In [None]:
# HTML output for this notebook can be produced using
# jupyter nbconvert --to html --no-input notebook_name.ipynb
# or
# jupyter nbconvert --to pdf --no-input notebook_name.ipynb
# edit title and authors in notebook metadata (e.g. jupyter lab / notebook tools / advanced)

# Mahone Bay

See [TODO.md](../TODO.md) for outstanding items.

This notebook contains the same functionality as `tidal_analysis_rt.ipynb`, but with all detail code extracted into the `../acoustic_tracking` package code folder.  For this notebook to run properly, ensure:
* `acoustic_tracking` is downloaded and installed on your local machine according to the installation instructions
* The `acoustic_env` conda environment has been activated

Analysis of acoustic tracking performance using range test data obtained in Mahone Bay near Halifax, NS, by OTN field experiments during March-April 2016.

Range test performance is determined with two methods:

  1. by calculating interval lenghts between adjacent detection events,
  1. by counting the number of detection events within some fixed time interval and normalizing against the expected number of detections.

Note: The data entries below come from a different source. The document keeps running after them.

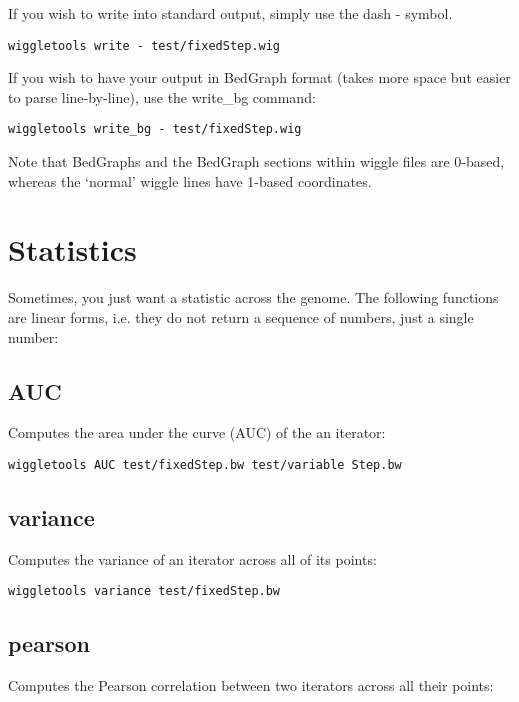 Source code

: \documentclass[12pt]{article}
\begin{document}
If you wish to write into standard output, simply use the dash - symbol.

\begin{verbatim}
wiggletools write - test/fixedStep.wig 
\end{verbatim}

If you wish to have your output in BedGraph format (takes more space but easier to parse line-by-line), use the write\_bg command:

\begin{verbatim}
wiggletools write_bg - test/fixedStep.wig 
\end{verbatim}

Note that BedGraphs and the BedGraph sections within wiggle files are 0-based, whereas the `normal' wiggle lines have 1-based coordinates.

\section{Statistics}

Sometimes, you just want a statistic across the genome. The following functions are linear forms, i.e. they do not return a sequence of numbers, just a single number:

\subsection{AUC}

Computes the area under the curve (AUC) of the an iterator:

\begin{verbatim}
wiggletools AUC test/fixedStep.bw test/variable Step.bw 
\end{verbatim}

\subsection{variance}

Computes the variance of an iterator across all of its points:

\begin{verbatim}
wiggletools variance test/fixedStep.bw 
\end{verbatim}

\subsection{pearson}

Computes the Pearson correlation between two iterators across all their points:
\end{document}
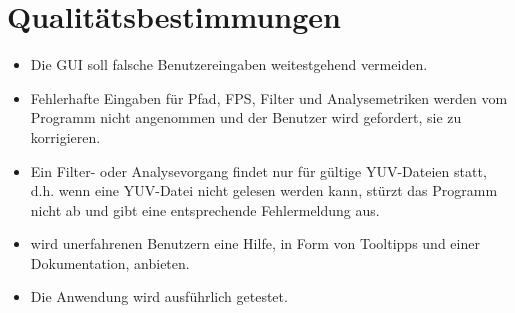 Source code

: \chapter{Qualitätsbestimmungen}

\begin{itemize}
\item Die GUI soll falsche Benutzereingaben weitestgehend vermeiden.
\item Fehlerhafte Eingaben für Pfad, FPS, Filter und Analysemetriken werden vom Programm nicht angenommen und der Benutzer wird gefordert, sie zu korrigieren.
\item Ein Filter- oder Analysevorgang findet nur für gültige YUV-Dateien statt, d.h. wenn eine YUV-Datei nicht gelesen werden kann, stürzt das Programm nicht ab und gibt eine entsprechende Fehlermeldung aus.
\item \projektTitel wird unerfahrenen Benutzern eine Hilfe, in Form von Tooltipps und einer Dokumentation, anbieten.
\item Die Anwendung wird ausführlich getestet.
\end{itemize}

Components of this notebook:

 * process tidal data for the time period considering high/low tide times and the observed heights
 * determine tidal phase timing
 * perform cosine interpolation of heights
 * correlate detection performance against tidal phase

**Data:** Beyond tidal data, environmental variables have been collected for 3 hour intervals. Water velocity is used from those variables to determine its potential effect on detection performance.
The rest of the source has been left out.